Melting AntarcticThe rapid melting of Antarctic ice shelves and glaciers might be a worrisome indicator of climate change, but it’s also produced an unexpected upside: large blooms of phytoplankton that could end up storing lots of carbon on the seafloor.

Researchers with the British Antarctic Survey (BAS) have found that phytoplankton, tiny marine plants, are flourishing in areas of open water left exposed by melting ice around the Antarctic Peninsula. As those blooms die back, the phytoplankton will likely sink to the sea-bed, where their absorbed carbon could be stored for thousands or millions of years.

Reporting this week in the journal Global Change Biology, the BAS scientists estimate this new natural carbon sink is taking up about 3.5 million tonnes of carbon from the ocean and atmosphere each year. That’s the equivalent of 12.8 million tonnes of carbon dioxide.

For comparison’s sake, global carbon dioxide emissions from fossil fuel combustion and land use change reached 8.7 billion tonnes of carbon in 2007.
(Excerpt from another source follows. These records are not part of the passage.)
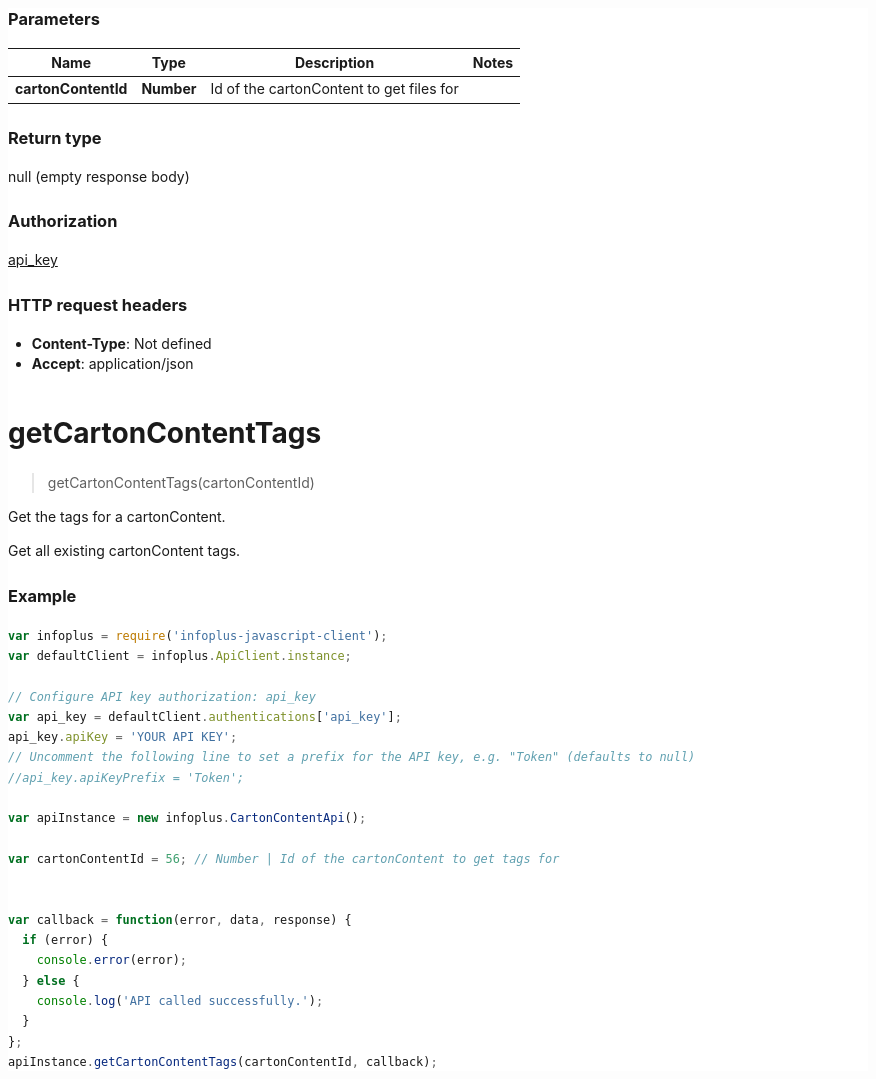 ### Parameters

Name | Type | Description  | Notes
------------- | ------------- | ------------- | -------------
 **cartonContentId** | **Number**| Id of the cartonContent to get files for | 

### Return type

null (empty response body)

### Authorization

[api_key](../README.md#api_key)

### HTTP request headers

 - **Content-Type**: Not defined
 - **Accept**: application/json

<a name="getCartonContentTags"></a>
# **getCartonContentTags**
> getCartonContentTags(cartonContentId)

Get the tags for a cartonContent.

Get all existing cartonContent tags.

### Example
```javascript
var infoplus = require('infoplus-javascript-client');
var defaultClient = infoplus.ApiClient.instance;

// Configure API key authorization: api_key
var api_key = defaultClient.authentications['api_key'];
api_key.apiKey = 'YOUR API KEY';
// Uncomment the following line to set a prefix for the API key, e.g. "Token" (defaults to null)
//api_key.apiKeyPrefix = 'Token';

var apiInstance = new infoplus.CartonContentApi();

var cartonContentId = 56; // Number | Id of the cartonContent to get tags for


var callback = function(error, data, response) {
  if (error) {
    console.error(error);
  } else {
    console.log('API called successfully.');
  }
};
apiInstance.getCartonContentTags(cartonContentId, callback);
```
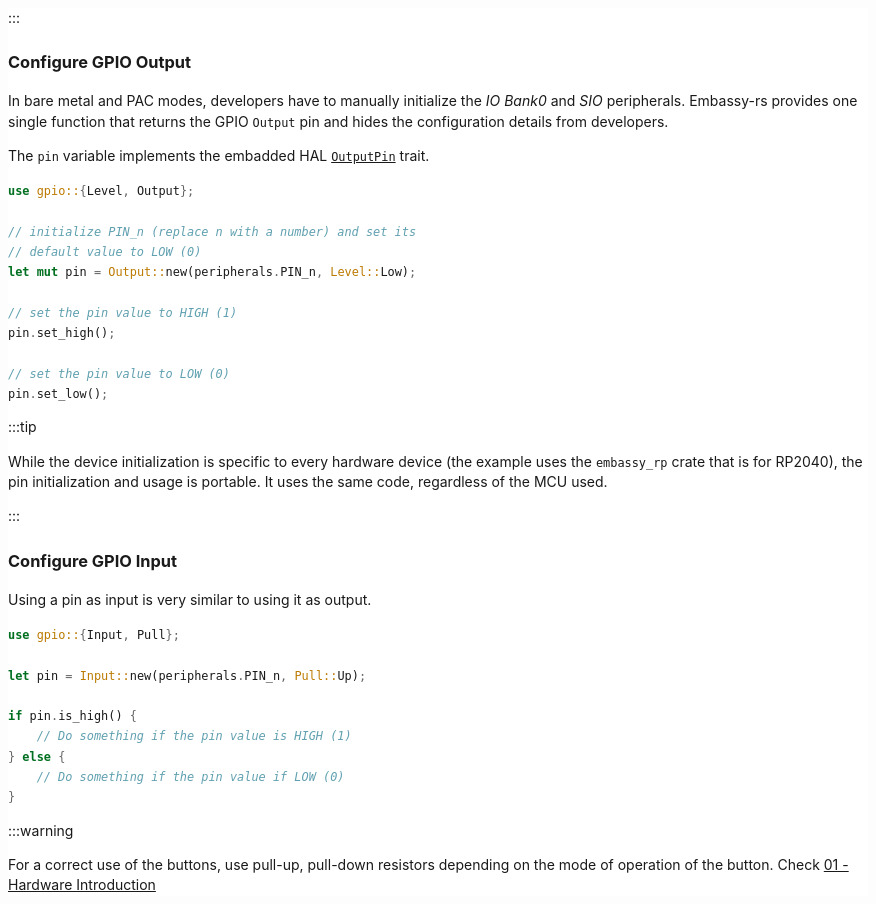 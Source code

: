 :::

### Configure GPIO Output

In bare metal and PAC modes, developers have to manually initialize the *IO Bank0* and *SIO* peripherals.
Embassy-rs provides one single function that returns the GPIO `Output` pin and hides the configuration
details from developers.

The `pin` variable implements the embadded HAL [`OutputPin`](https://docs.rs/embedded-hal/latest/embedded_hal/digital/trait.OutputPin.html) trait.

```rust
use gpio::{Level, Output};

// initialize PIN_n (replace n with a number) and set its
// default value to LOW (0)
let mut pin = Output::new(peripherals.PIN_n, Level::Low);

// set the pin value to HIGH (1)
pin.set_high();

// set the pin value to LOW (0)
pin.set_low();
```

:::tip

While the device initialization is specific to every hardware device (the example uses the 
`embassy_rp` crate that is for RP2040), the pin initialization and usage is portable. It
uses the same code, regardless of the MCU used.

:::

### Configure GPIO Input

Using a pin as input is very similar to using it as output.

```rust
use gpio::{Input, Pull};

let pin = Input::new(peripherals.PIN_n, Pull::Up);

if pin.is_high() {
    // Do something if the pin value is HIGH (1)
} else {
    // Do something if the pin value if LOW (0)
}
```

:::warning 

For a correct use of the buttons, use pull-up, pull-down resistors depending on the mode of operation of the button. Check [01 - Hardware Introduction](https://embedded-rust-101.wyliodrin.com/docs/lab/01#buttons)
“Although this is a small amount of carbon compared to global emissions of greenhouse gases in the atmosphere it is nevertheless an important discovery,” said Lloyd Peck, lead author of the study. “It shows nature’s ability to thrive in the face of adversity. We need to factor this natural carbon-absorption into our calculations and models to predict future climate change. So far we don’t know if we will see more events like this around the rest of Antarctica’s coast but it’s something we’ll be keeping a close eye on.”

Peck and his colleagues compared records of coastal glacial retreat with records of the amount of chlorophyll (the green plant pigment essential for photosynthesis) in the ocean. They found that, over the past 50 years, melting ice has opened up at least 24,000 square kilometres of new open water (an area similar to the size of Wales) — and this has been colonised by carbon-absorbing phytoplankton.

According to the authors, this new bloom is the second-largest factor acting against climate change so far discovered on Earth (the largest is new forest growth on land in the Arctic).

“Elsewhere in the world human activity is undermining the ability of oceans and marine ecosystems to capture and store carbon,” Peck said. “At present, there is little change in ice shelves and coastal glaciers away from the Antarctic Peninsula, but if more Antarctic ice is lost as a result of climate change then these new blooms have the potential to be a significant biological sink for carbon.”